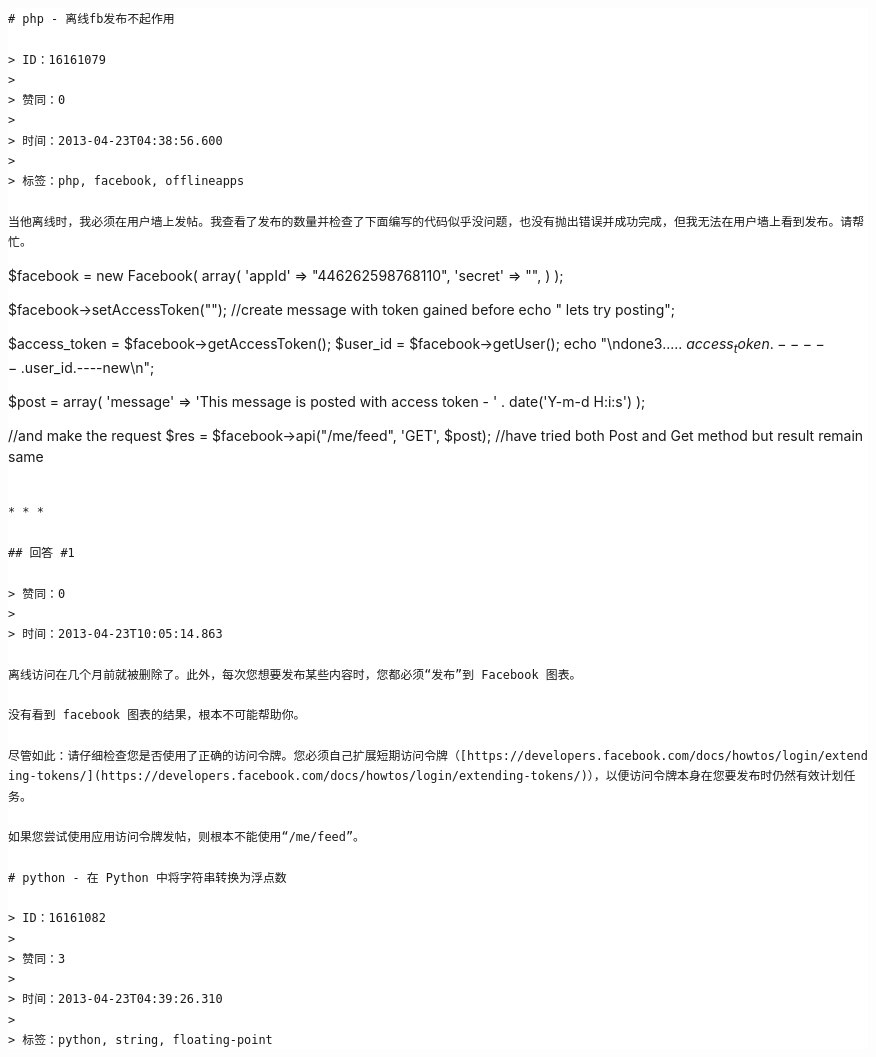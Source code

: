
 ```
# php - 离线fb发布不起作用

> ID：16161079
> 
> 赞同：0
> 
> 时间：2013-04-23T04:38:56.600
> 
> 标签：php, facebook, offlineapps

当他离线时，我必须在用户墙上发帖。我查看了发布的数量并检查了下面编写的代码似乎没问题，也没有抛出错误并成功完成，但我无法在用户墙上看到发布。请帮忙。

```
$facebook = new Facebook(
                array(
                   'appId'  => "446262598768110",
                   'secret' => "<REMOVED>",
                )
            );

 $facebook->setAccessToken("<REMOVED>");
//create message with token gained before
echo " lets try posting";

$access_token = $facebook->getAccessToken();
$user_id = $facebook->getUser();
echo "\ndone3..... $access_token.-----.$user_id.----new\n";

$post = array(
           'message' => 'This message is posted with access token - ' . date('Y-m-d H:i:s')
        );

//and make the request
$res = $facebook->api("/me/feed", 'GET', $post); //have tried both Post and Get method but result remain same 
```

* * *

## 回答 #1

> 赞同：0
> 
> 时间：2013-04-23T10:05:14.863

离线访问在几个月前就被删除了。此外，每次您想要发布某些内容时，您都必须“发布”到 Facebook 图表。

没有看到 facebook 图表的结果，根本不可能帮助你。

尽管如此：请仔细检查您是否使用了正确的访问令牌。您必须自己扩展短期访问令牌（[https://developers.facebook.com/docs/howtos/login/extending-tokens/](https://developers.facebook.com/docs/howtos/login/extending-tokens/)），以便访问令牌本身在您要发布时仍然有效计划任务。

如果您尝试使用应用访问令牌发帖，则根本不能使用“/me/feed”。

# python - 在 Python 中将字符串转换为浮点数

> ID：16161082
> 
> 赞同：3
> 
> 时间：2013-04-23T04:39:26.310
> 
> 标签：python, string, floating-point

```
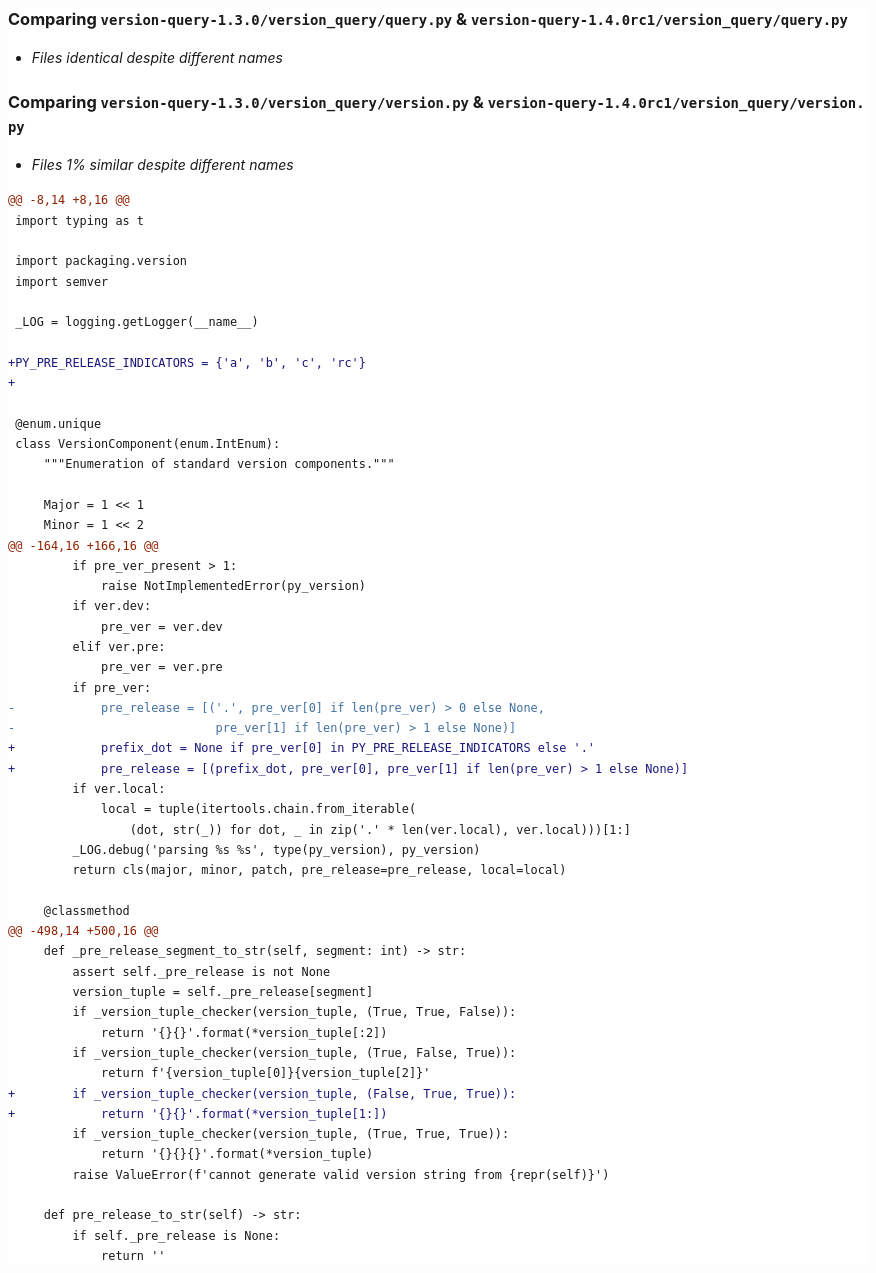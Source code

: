 ### Comparing `version-query-1.3.0/version_query/query.py` & `version-query-1.4.0rc1/version_query/query.py`

 * *Files identical despite different names*

### Comparing `version-query-1.3.0/version_query/version.py` & `version-query-1.4.0rc1/version_query/version.py`

 * *Files 1% similar despite different names*

```diff
@@ -8,14 +8,16 @@
 import typing as t
 
 import packaging.version
 import semver
 
 _LOG = logging.getLogger(__name__)
 
+PY_PRE_RELEASE_INDICATORS = {'a', 'b', 'c', 'rc'}
+
 
 @enum.unique
 class VersionComponent(enum.IntEnum):
     """Enumeration of standard version components."""
 
     Major = 1 << 1
     Minor = 1 << 2
@@ -164,16 +166,16 @@
         if pre_ver_present > 1:
             raise NotImplementedError(py_version)
         if ver.dev:
             pre_ver = ver.dev
         elif ver.pre:
             pre_ver = ver.pre
         if pre_ver:
-            pre_release = [('.', pre_ver[0] if len(pre_ver) > 0 else None,
-                            pre_ver[1] if len(pre_ver) > 1 else None)]
+            prefix_dot = None if pre_ver[0] in PY_PRE_RELEASE_INDICATORS else '.'
+            pre_release = [(prefix_dot, pre_ver[0], pre_ver[1] if len(pre_ver) > 1 else None)]
         if ver.local:
             local = tuple(itertools.chain.from_iterable(
                 (dot, str(_)) for dot, _ in zip('.' * len(ver.local), ver.local)))[1:]
         _LOG.debug('parsing %s %s', type(py_version), py_version)
         return cls(major, minor, patch, pre_release=pre_release, local=local)
 
     @classmethod
@@ -498,14 +500,16 @@
     def _pre_release_segment_to_str(self, segment: int) -> str:
         assert self._pre_release is not None
         version_tuple = self._pre_release[segment]
         if _version_tuple_checker(version_tuple, (True, True, False)):
             return '{}{}'.format(*version_tuple[:2])
         if _version_tuple_checker(version_tuple, (True, False, True)):
             return f'{version_tuple[0]}{version_tuple[2]}'
+        if _version_tuple_checker(version_tuple, (False, True, True)):
+            return '{}{}'.format(*version_tuple[1:])
         if _version_tuple_checker(version_tuple, (True, True, True)):
             return '{}{}{}'.format(*version_tuple)
         raise ValueError(f'cannot generate valid version string from {repr(self)}')
 
     def pre_release_to_str(self) -> str:
         if self._pre_release is None:
             return ''
```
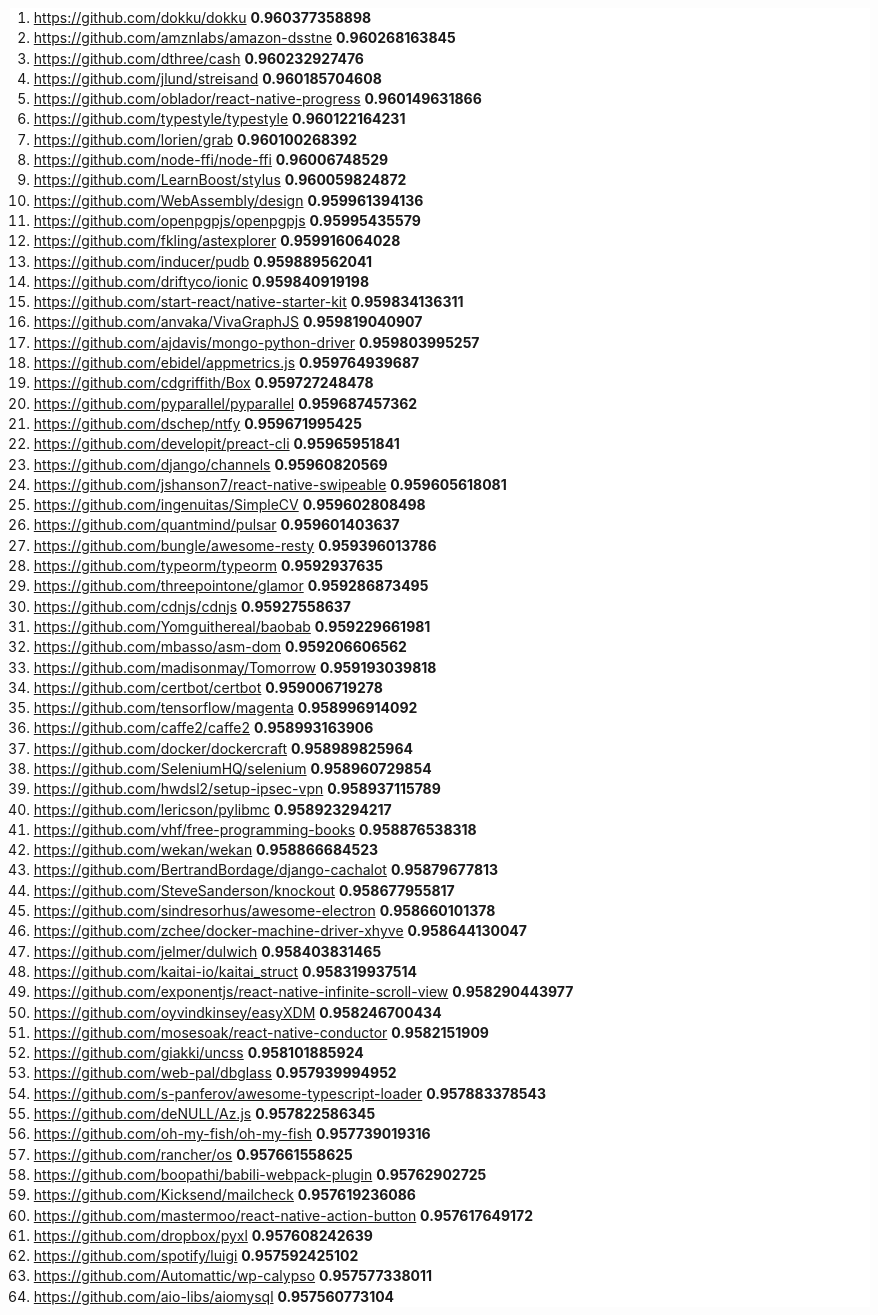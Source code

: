  1. https://github.com/dokku/dokku **0.960377358898**
 1. https://github.com/amznlabs/amazon-dsstne **0.960268163845**
 1. https://github.com/dthree/cash **0.960232927476**
 1. https://github.com/jlund/streisand **0.960185704608**
 1. https://github.com/oblador/react-native-progress **0.960149631866**
 1. https://github.com/typestyle/typestyle **0.960122164231**
 1. https://github.com/lorien/grab **0.960100268392**
 1. https://github.com/node-ffi/node-ffi **0.96006748529**
 1. https://github.com/LearnBoost/stylus **0.960059824872**
 1. https://github.com/WebAssembly/design **0.959961394136**
 1. https://github.com/openpgpjs/openpgpjs **0.95995435579**
 1. https://github.com/fkling/astexplorer **0.959916064028**
 1. https://github.com/inducer/pudb **0.959889562041**
 1. https://github.com/driftyco/ionic **0.959840919198**
 1. https://github.com/start-react/native-starter-kit **0.959834136311**
 1. https://github.com/anvaka/VivaGraphJS **0.959819040907**
 1. https://github.com/ajdavis/mongo-python-driver **0.959803995257**
 1. https://github.com/ebidel/appmetrics.js **0.959764939687**
 1. https://github.com/cdgriffith/Box **0.959727248478**
 1. https://github.com/pyparallel/pyparallel **0.959687457362**
 1. https://github.com/dschep/ntfy **0.959671995425**
 1. https://github.com/developit/preact-cli **0.95965951841**
 1. https://github.com/django/channels **0.95960820569**
 1. https://github.com/jshanson7/react-native-swipeable **0.959605618081**
 1. https://github.com/ingenuitas/SimpleCV **0.959602808498**
 1. https://github.com/quantmind/pulsar **0.959601403637**
 1. https://github.com/bungle/awesome-resty **0.959396013786**
 1. https://github.com/typeorm/typeorm **0.9592937635**
 1. https://github.com/threepointone/glamor **0.959286873495**
 1. https://github.com/cdnjs/cdnjs **0.95927558637**
 1. https://github.com/Yomguithereal/baobab **0.959229661981**
 1. https://github.com/mbasso/asm-dom **0.959206606562**
 1. https://github.com/madisonmay/Tomorrow **0.959193039818**
 1. https://github.com/certbot/certbot **0.959006719278**
 1. https://github.com/tensorflow/magenta **0.958996914092**
 1. https://github.com/caffe2/caffe2 **0.958993163906**
 1. https://github.com/docker/dockercraft **0.958989825964**
 1. https://github.com/SeleniumHQ/selenium **0.958960729854**
 1. https://github.com/hwdsl2/setup-ipsec-vpn **0.958937115789**
 1. https://github.com/lericson/pylibmc **0.958923294217**
 1. https://github.com/vhf/free-programming-books **0.958876538318**
 1. https://github.com/wekan/wekan **0.958866684523**
 1. https://github.com/BertrandBordage/django-cachalot **0.95879677813**
 1. https://github.com/SteveSanderson/knockout **0.958677955817**
 1. https://github.com/sindresorhus/awesome-electron **0.958660101378**
 1. https://github.com/zchee/docker-machine-driver-xhyve **0.958644130047**
 1. https://github.com/jelmer/dulwich **0.958403831465**
 1. https://github.com/kaitai-io/kaitai_struct **0.958319937514**
 1. https://github.com/exponentjs/react-native-infinite-scroll-view **0.958290443977**
 1. https://github.com/oyvindkinsey/easyXDM **0.958246700434**
 1. https://github.com/mosesoak/react-native-conductor **0.9582151909**
 1. https://github.com/giakki/uncss **0.958101885924**
 1. https://github.com/web-pal/dbglass **0.957939994952**
 1. https://github.com/s-panferov/awesome-typescript-loader **0.957883378543**
 1. https://github.com/deNULL/Az.js **0.957822586345**
 1. https://github.com/oh-my-fish/oh-my-fish **0.957739019316**
 1. https://github.com/rancher/os **0.957661558625**
 1. https://github.com/boopathi/babili-webpack-plugin **0.95762902725**
 1. https://github.com/Kicksend/mailcheck **0.957619236086**
 1. https://github.com/mastermoo/react-native-action-button **0.957617649172**
 1. https://github.com/dropbox/pyxl **0.957608242639**
 1. https://github.com/spotify/luigi **0.957592425102**
 1. https://github.com/Automattic/wp-calypso **0.957577338011**
 1. https://github.com/aio-libs/aiomysql **0.957560773104**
——————
* [What the exercise asks] Would you retype the lines above from the one with "1. https://github.com/dokku/dokku **0.960377358898**" down to the one with "1. https://github.com/jlund/streisand **0.960185704608**", word for word, both ends included and no other lines?

* [Solution to the problem]
:  1. https://github.com/dokku/dokku **0.960377358898**
 1. https://github.com/amznlabs/amazon-dsstne **0.960268163845**
 1. https://github.com/dthree/cash **0.960232927476**
 1. https://github.com/jlund/streisand **0.960185704608**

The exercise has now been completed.